The Queen had no doubt acted prudently in leaving the law to take its course. The misfortune was that the law did not take it. The ministers responsible for putting its machinery in motion, though willing enough to do their duty, were well aware of the strength of the party opposed to them ; and delay after delay was interposed, rousing the Regent to so much anger that she contemplated removing the great seal from Sillery and placing it in more efficient and less timid hands. There was also talk of Epernon's arrest. Had d'Ancre and his friends struck whilst the iron was hot, the ministers might have fallen. But disputes arose respecting the choice of a successor to the Chancellor, should he be removed, and the opportunity was lost.

The situation was critical.

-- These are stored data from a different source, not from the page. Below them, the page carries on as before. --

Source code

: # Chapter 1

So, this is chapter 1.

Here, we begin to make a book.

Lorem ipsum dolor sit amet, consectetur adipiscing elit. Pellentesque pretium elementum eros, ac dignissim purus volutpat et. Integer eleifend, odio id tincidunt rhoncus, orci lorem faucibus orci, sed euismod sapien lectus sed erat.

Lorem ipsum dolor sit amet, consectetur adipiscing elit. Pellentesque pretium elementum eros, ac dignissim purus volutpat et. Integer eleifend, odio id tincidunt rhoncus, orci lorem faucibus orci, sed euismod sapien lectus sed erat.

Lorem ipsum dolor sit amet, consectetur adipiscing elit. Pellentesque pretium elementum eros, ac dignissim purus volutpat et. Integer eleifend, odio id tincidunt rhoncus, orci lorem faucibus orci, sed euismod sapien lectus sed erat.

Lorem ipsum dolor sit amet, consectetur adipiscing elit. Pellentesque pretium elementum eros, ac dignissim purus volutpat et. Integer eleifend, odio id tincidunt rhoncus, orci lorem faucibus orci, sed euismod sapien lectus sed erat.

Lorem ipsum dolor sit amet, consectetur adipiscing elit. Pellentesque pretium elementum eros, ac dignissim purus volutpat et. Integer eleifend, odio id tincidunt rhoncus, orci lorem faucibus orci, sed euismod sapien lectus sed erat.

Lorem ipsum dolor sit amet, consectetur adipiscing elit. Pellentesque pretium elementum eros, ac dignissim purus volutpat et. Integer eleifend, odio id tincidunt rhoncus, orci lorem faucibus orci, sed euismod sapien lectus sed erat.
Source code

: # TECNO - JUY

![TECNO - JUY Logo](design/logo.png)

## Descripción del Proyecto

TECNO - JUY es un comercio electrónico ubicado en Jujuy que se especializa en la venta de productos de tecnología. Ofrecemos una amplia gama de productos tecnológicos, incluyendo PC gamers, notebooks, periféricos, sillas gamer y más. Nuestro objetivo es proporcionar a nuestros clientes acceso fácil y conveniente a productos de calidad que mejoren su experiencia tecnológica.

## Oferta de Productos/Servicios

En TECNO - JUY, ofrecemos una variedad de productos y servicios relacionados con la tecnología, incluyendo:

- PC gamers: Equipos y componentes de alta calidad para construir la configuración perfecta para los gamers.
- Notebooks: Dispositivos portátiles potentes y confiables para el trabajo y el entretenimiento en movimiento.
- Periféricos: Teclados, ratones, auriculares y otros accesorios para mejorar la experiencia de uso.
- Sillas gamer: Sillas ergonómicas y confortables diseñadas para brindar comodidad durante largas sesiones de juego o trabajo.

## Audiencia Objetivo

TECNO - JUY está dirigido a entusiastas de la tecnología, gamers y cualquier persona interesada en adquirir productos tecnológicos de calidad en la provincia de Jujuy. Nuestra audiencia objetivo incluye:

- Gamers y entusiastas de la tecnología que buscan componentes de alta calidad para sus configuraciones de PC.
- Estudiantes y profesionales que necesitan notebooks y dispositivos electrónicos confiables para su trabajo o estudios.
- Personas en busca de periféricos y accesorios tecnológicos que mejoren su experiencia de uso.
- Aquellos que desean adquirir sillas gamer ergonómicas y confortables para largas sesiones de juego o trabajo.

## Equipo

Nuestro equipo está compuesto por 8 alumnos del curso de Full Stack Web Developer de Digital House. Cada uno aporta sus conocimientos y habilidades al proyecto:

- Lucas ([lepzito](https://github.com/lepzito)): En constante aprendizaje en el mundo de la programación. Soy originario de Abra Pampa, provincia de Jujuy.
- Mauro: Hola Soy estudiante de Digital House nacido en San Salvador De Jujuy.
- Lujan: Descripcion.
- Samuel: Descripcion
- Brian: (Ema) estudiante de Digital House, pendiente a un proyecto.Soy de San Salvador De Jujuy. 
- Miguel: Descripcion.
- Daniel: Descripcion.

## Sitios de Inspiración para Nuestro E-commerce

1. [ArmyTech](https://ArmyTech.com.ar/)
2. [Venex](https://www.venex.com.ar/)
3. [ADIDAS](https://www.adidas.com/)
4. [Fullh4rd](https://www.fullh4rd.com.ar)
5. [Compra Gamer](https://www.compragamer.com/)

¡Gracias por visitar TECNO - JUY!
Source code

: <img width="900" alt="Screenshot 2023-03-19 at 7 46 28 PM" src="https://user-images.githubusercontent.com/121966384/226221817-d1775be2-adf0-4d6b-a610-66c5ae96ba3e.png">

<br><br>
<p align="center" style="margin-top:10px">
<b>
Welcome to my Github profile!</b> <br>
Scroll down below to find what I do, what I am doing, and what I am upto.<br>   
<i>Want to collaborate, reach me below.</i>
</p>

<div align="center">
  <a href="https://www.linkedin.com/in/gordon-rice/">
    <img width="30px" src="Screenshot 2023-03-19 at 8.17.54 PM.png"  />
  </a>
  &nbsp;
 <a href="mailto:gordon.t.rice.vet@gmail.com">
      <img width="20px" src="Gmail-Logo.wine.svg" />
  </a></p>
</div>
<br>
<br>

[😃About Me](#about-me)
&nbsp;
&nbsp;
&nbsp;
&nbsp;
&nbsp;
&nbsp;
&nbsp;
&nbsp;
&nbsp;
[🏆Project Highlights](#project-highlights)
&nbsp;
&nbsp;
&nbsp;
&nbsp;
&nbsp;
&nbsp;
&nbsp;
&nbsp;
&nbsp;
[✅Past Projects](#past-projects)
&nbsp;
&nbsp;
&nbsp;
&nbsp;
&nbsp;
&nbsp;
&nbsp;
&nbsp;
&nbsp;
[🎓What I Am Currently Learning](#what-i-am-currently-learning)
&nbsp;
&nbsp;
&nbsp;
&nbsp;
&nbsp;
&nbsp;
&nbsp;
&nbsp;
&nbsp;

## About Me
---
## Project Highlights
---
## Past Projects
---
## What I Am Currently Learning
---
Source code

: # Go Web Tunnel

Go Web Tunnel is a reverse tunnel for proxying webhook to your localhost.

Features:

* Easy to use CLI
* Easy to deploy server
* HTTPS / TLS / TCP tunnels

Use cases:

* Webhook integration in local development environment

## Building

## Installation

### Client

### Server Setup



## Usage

The Regent presently found that she stood almost alone, alienated alike from her ministers and from Epernon, once her chief support, whilst Guise had succeeded in making up his quarrel with Conde and his party, and boasted that, when the Queen should in future be angry, the Prince would no longer be a rod wherewith to chastise him. Even d'Ancre had ranged himself on the side of the cabal, and, if she opposed its members, was against her.

This was the condition of things a week after the Baron de Luz's murder. At that time Guise, meeting

Bassompierre, told him that the Queen's hardness of heart had frozen his own, hitherto impassioned in her service. She could have made him do more by a word than the rest of the world by benefits. He had, however, suffered overmuch neglect, and had changed his master and taken another — namely, the Prince and his cabal. One day the Queen would learn her mistake, and it would only be at a high price that she would buy him back.